This progression — scalar, vector, matrix, tensor — will reappear when we discuss the TPU, whose name, Tensor Processing Unit, is a direct acknowledgement that tensor operations are the heartbeat of modern AI computation.

Further Reading

Readers wishing to explore processor architecture in depth will find the Wikipedia articles on Flynn’s taxonomy, VLIW, and FPGA a reliable starting point. The standard academic reference for the field is: Hennessy, J.L. and Patterson, D.A. Computer Architecture: A Quantitative Approach. Morgan Kaufmann (6th edition, 2017). Its opening chapters on instruction-level parallelism and memory hierarchy are accessible to a determined non-specialist and repay the effort.

📎 APPENDIX: Appendix A: How Can So Much Computation Fit Into 0.05mm²?

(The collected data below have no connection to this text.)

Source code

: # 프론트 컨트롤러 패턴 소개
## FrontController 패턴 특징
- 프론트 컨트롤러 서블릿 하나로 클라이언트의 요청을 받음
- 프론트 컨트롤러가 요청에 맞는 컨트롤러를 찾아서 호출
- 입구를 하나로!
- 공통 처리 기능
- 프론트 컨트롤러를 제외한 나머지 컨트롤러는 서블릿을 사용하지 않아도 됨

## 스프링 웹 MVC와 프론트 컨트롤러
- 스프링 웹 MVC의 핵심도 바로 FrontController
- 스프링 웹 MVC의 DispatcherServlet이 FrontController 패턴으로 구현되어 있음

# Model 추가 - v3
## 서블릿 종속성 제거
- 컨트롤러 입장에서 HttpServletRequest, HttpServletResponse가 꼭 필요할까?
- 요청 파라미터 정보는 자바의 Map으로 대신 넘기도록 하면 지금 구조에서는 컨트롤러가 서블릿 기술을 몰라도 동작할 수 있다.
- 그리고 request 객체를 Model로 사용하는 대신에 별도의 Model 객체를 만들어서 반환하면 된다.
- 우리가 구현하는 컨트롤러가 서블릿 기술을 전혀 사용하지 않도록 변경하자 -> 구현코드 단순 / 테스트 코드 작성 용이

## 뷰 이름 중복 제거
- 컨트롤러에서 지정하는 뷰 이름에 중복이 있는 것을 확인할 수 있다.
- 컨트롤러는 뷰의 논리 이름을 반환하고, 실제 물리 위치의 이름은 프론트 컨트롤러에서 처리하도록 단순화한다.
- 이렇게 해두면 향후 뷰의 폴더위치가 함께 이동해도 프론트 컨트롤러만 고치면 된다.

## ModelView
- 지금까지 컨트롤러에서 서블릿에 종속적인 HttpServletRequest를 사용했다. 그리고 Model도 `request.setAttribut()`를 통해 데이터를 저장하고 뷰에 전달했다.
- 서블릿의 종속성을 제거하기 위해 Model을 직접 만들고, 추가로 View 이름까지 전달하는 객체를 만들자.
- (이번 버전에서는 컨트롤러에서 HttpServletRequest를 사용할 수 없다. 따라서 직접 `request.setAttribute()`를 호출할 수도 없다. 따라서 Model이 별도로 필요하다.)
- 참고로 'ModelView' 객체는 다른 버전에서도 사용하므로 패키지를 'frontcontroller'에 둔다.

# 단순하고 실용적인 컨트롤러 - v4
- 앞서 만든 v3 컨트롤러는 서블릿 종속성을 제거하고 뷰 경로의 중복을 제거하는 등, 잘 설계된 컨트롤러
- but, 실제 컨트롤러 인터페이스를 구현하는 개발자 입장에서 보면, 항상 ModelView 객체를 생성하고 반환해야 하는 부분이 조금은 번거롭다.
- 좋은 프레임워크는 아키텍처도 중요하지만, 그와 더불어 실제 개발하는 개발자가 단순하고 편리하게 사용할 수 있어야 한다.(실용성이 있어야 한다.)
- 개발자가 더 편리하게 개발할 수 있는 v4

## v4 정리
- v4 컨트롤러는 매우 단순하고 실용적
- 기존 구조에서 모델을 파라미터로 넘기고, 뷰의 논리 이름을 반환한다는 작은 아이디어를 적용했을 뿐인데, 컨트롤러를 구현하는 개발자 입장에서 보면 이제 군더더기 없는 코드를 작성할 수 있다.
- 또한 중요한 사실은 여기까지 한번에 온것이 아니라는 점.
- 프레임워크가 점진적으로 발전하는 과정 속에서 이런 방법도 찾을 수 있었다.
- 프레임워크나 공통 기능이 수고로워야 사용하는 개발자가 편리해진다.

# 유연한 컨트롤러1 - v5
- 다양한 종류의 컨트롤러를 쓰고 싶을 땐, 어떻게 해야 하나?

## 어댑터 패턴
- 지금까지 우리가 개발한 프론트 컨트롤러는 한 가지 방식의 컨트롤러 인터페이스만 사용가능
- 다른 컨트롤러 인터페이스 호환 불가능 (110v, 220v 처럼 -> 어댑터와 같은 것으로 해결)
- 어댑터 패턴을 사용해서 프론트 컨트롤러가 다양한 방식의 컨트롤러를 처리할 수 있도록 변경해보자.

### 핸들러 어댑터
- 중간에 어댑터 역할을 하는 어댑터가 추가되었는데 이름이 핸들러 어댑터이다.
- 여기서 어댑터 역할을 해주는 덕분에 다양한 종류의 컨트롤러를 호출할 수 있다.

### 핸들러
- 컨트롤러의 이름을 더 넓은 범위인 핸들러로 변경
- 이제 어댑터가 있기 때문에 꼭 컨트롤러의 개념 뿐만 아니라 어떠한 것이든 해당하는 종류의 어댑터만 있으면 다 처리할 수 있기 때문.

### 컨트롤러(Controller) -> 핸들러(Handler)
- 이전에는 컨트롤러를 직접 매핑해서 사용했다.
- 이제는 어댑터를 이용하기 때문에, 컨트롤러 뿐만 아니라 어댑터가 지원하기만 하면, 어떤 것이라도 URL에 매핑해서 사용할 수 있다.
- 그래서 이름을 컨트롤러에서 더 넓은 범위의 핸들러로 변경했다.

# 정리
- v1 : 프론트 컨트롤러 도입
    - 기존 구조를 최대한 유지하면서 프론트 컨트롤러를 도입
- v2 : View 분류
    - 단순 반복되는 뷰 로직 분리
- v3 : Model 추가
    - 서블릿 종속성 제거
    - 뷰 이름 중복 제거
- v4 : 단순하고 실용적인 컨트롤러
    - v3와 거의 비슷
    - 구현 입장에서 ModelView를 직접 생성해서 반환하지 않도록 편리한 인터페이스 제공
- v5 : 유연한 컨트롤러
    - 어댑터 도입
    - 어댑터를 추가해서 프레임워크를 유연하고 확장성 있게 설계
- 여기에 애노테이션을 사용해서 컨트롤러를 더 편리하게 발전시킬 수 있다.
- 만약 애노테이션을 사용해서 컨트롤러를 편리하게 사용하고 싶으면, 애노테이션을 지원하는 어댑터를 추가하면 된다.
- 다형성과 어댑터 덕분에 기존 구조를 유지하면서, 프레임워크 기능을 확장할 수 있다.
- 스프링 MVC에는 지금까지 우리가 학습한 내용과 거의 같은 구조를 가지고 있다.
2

Source: Cerebras Engineering Blog, March 2025; Cerebras WSE-3 Product Page

A natural question arises from the manufacturing yield section: if each WSE-3 core is so tiny at 0.05mm², how can it be computationally useful at all?

The answer lies in what each core is — and crucially, what it is not. A conventional CPU or GPU core is a general-purpose computing engine. It must handle any instruction a programmer might throw at it — branching logic, floating point arithmetic of many types, memory management, cache coherence, branch prediction, and dozens of other capabilities. All of that generality requires silicon area. A modern Nvidia streaming multiprocessor is large precisely because it must be flexible.

A Cerebras WSE core, by contrast, is not general purpose. Each core is independently programmable but narrowly optimized for tensor-based, sparse linear algebra operations — the specific class of matrix multiplication and addition that underpins virtually every neural network computation. It does not need branch prediction hardware, complex cache hierarchies, or the general-purpose instruction set of a CPU. It needs to multiply, accumulate, and pass results to its neighbors — and it does those three things with extreme efficiency in a very small area of silicon.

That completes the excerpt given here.